Filed under: Economy, Environment, Politics, Statism | Tags: California Air Resources Board, California's Central Valley, The Delta Smelt
The Green Lobby convinced federal judge Oliver Wanger in 2007, that the Endangered Species Act gave the federal government the right to cut water to thousands of farmers in California’s Central Valley in order to protect the delta smelt, a 3″ baitfish. Cutting off the water didn’t save the smelt. New studies showed that cutting off 90% of the water had no effect on the smelt. It’s still endangered. Wrong remedy. The video above is from the Reason Foundation. It outlines the problems of the valley.
What the ruling did was to turn the west side of the valley into a wasteland. California’s Central Valley has long been one of the great breadbaskets of the world. The fields and groves went fallow, family farms went under, and food prices went up. The farmers went through two years of supply cuts before science and better information appeared.

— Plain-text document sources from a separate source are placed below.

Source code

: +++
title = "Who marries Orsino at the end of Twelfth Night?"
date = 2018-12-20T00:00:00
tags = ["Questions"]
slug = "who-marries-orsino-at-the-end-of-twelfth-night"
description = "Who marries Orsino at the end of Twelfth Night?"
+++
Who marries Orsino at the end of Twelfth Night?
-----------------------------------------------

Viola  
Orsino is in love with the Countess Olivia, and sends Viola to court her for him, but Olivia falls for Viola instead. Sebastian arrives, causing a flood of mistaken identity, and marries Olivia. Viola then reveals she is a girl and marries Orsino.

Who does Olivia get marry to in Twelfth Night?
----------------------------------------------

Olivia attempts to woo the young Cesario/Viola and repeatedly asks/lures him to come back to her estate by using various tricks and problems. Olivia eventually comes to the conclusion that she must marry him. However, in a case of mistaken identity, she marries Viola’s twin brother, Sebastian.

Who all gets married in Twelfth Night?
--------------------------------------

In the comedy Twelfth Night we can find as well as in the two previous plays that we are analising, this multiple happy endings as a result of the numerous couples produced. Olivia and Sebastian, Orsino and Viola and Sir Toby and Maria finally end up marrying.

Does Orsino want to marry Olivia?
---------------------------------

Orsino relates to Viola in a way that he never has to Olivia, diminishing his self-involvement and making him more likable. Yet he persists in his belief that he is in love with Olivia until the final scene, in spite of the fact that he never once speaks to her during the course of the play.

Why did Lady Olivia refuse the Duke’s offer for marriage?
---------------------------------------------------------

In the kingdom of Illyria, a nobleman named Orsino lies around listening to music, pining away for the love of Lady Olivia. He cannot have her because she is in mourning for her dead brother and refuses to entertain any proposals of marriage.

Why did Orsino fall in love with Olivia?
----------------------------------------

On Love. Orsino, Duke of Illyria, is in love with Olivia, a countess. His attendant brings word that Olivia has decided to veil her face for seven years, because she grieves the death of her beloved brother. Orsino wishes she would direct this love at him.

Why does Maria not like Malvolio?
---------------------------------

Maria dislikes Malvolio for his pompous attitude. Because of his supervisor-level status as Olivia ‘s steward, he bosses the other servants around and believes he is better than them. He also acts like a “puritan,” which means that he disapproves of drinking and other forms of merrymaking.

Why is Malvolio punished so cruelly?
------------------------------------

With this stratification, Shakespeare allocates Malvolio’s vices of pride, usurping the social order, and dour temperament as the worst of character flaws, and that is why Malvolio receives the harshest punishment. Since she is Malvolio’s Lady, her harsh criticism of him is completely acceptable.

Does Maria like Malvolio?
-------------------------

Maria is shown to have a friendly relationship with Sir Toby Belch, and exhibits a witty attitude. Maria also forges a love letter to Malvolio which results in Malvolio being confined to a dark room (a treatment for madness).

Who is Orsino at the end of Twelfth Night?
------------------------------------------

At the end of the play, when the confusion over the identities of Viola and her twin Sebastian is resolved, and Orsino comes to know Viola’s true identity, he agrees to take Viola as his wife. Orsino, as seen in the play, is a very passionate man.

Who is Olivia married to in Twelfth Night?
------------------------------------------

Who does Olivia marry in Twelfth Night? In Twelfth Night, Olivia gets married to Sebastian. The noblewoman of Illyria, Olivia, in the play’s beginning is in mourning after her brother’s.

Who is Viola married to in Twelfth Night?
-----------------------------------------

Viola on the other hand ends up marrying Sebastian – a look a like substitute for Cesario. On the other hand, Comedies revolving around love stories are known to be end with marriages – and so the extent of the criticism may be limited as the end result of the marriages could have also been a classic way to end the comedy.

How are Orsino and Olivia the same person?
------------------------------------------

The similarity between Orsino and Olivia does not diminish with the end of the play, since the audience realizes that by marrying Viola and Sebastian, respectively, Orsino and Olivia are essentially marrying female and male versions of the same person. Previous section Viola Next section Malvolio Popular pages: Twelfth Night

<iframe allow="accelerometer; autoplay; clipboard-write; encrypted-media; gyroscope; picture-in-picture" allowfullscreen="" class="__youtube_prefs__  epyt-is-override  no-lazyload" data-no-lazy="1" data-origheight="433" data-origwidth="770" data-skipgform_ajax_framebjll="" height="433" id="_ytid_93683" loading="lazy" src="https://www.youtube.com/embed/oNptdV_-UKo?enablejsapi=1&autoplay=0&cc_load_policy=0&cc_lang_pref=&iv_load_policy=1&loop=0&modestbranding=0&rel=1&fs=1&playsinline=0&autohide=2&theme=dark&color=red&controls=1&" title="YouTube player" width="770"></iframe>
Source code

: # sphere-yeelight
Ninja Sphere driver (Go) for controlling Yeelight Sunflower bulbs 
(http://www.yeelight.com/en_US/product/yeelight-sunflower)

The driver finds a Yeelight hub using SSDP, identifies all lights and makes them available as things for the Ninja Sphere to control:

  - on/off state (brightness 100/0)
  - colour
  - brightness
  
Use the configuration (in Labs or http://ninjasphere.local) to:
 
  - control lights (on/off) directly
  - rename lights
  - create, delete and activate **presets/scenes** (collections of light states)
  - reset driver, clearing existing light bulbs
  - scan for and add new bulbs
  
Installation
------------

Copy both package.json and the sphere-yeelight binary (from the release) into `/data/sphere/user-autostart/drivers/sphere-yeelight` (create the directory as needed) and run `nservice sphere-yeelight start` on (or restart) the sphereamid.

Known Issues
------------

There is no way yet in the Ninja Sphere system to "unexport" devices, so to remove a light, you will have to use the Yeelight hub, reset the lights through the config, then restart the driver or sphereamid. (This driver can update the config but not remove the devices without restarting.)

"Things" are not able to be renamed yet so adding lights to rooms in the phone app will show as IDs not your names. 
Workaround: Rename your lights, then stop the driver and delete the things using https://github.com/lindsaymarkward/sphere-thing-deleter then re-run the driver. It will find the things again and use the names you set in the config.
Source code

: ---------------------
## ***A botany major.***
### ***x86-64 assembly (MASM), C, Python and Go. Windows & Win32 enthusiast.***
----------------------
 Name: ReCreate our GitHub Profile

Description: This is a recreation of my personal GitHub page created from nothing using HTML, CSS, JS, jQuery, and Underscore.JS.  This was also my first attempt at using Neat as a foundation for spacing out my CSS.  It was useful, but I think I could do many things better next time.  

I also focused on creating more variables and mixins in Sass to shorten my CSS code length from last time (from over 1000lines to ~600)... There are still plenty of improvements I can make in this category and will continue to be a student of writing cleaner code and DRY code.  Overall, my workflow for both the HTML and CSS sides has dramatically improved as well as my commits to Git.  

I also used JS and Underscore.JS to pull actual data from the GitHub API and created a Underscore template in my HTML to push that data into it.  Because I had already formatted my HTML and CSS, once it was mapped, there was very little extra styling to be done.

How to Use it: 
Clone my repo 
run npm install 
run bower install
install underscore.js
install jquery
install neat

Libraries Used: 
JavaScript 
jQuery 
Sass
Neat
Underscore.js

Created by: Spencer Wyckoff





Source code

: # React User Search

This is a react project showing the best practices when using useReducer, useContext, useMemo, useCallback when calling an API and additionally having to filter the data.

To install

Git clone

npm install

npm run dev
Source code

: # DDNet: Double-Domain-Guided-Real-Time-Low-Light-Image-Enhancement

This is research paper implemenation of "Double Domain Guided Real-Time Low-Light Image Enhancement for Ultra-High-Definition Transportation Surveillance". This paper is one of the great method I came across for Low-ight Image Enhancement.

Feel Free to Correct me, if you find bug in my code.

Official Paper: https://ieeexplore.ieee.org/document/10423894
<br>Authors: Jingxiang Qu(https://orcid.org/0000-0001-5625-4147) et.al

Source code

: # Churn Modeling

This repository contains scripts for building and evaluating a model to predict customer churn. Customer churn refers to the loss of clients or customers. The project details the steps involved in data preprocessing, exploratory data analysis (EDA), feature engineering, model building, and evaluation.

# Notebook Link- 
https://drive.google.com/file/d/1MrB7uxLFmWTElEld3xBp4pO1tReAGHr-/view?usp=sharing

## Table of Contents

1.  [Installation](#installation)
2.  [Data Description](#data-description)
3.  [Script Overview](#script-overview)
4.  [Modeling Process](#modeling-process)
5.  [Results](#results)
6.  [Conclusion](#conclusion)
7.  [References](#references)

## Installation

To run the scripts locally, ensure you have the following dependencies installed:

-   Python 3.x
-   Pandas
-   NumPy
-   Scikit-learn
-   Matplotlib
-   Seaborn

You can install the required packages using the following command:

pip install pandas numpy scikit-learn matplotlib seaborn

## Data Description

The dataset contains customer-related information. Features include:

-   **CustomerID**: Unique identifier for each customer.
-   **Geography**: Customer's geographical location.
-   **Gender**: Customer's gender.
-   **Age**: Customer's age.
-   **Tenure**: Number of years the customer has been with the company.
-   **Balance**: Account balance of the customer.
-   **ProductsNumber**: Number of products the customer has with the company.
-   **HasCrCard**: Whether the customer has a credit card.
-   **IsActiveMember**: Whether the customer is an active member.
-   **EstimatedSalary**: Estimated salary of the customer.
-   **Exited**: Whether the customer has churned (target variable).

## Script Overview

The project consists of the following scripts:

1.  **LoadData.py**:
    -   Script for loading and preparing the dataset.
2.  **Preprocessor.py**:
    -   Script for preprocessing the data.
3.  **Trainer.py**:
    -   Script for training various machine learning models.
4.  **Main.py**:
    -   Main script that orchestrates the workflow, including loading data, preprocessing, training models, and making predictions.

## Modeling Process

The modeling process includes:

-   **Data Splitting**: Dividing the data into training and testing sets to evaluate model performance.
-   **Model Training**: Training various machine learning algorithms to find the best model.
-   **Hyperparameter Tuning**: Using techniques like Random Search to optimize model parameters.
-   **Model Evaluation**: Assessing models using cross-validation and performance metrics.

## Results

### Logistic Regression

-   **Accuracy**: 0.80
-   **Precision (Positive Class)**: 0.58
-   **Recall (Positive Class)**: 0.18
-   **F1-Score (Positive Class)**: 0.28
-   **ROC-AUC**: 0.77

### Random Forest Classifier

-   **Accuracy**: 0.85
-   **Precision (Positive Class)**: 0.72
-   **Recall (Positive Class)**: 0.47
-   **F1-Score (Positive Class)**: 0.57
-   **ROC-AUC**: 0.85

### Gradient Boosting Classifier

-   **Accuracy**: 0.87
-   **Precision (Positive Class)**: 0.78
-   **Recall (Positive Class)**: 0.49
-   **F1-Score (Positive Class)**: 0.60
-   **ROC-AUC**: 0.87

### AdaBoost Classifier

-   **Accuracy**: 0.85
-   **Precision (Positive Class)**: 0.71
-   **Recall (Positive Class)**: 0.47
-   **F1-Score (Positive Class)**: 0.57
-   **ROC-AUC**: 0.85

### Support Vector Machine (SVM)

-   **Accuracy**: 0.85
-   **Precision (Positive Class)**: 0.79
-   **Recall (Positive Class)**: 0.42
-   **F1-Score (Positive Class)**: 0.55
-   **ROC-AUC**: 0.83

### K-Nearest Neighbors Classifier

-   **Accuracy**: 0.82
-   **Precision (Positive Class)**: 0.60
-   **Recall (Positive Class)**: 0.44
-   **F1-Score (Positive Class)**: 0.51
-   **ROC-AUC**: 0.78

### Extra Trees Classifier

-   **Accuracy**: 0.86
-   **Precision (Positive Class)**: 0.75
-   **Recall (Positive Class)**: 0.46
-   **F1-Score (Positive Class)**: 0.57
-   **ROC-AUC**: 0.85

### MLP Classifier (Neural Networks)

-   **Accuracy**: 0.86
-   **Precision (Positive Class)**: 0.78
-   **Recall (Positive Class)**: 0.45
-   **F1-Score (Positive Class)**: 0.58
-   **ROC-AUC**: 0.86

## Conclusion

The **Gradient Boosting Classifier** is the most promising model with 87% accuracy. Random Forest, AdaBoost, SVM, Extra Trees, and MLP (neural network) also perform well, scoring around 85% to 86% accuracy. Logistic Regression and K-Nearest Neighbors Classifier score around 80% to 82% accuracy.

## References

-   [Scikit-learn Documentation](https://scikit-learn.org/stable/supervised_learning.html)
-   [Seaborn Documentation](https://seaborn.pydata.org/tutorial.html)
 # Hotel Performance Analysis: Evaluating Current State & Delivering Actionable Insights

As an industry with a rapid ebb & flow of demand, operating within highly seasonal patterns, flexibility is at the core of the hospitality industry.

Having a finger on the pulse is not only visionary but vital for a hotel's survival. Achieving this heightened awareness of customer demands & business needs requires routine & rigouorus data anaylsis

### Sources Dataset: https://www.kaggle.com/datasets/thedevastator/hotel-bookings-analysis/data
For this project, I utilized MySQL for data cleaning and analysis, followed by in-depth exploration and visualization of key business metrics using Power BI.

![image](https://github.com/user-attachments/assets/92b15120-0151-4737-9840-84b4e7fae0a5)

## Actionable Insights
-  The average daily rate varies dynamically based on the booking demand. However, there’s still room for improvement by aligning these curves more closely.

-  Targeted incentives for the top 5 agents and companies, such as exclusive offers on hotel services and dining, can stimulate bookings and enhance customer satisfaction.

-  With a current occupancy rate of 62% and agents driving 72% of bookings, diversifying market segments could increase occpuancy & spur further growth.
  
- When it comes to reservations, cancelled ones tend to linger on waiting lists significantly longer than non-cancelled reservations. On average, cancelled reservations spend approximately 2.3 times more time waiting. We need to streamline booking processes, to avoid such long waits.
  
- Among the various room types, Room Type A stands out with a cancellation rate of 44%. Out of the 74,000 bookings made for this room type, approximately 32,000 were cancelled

Many of the farms have been bought up by agribusiness — which the Green Lobby hates. Ironic.
California is in desperate shape. Businesses and people are moving out of the Golden State in droves. The state is a poster child for the left’s big government welfare state. Some 2.3 million Californians are without jobs. The unemployment rate in the state is 12.5, over 16% in the Central Valley. The state has lost 34% of its industrial base. The state’s budget gap for 2009-2010 was $45.5 billion, 53% of state total spending. The unfunded pension liabilities for California’s state and public employees may be as high as $500 billion.
California is rapidly approaching bankruptcy, and may be beyond repair. 80¢ of every government dollar goes to government employees’ pay and benefits. A typical San Francisco resident with one dependent pays $953 for health care, while the city employee pays less than $10.
Victor Davis Hanson, a 5th generation Californian who grew up on a farm near Fresno where he still lives and farms and writes, describes the problems in California’s agricultural heartland:
“[I see] former small farms – the vineyards overgrown with weeds, or torn out with the ground lying fallow. … I don’t think I can remember another time when so many acres in the eastern part of the valley have gone out of production, even though farm prices have recently rebounded. Apparently it is simply not worth the gamble of investing $7,000 to $10,000 an acre in a new orchard or vineyard.On the western side of the Central Valley, the effects of arbitrary cutoffs in federal irrigation water have idled tens of thousands of acres of prime agricultural land, leaving thousands unemployed. … California coastal elites may worry about the oxygen content of water available to a three-inch smelt in the Sacramento-San Joaquin River Delta, but they seem to have no interest in the epidemic dumping of trash, furniture, and often toxic substances throughout California’s rural hinterland.”
“[The] government is run by a brothel of environmentalists, lawyers, public sector unions and legislative bums…When you inevitably crash and burn, don’t count on us to bail you out.”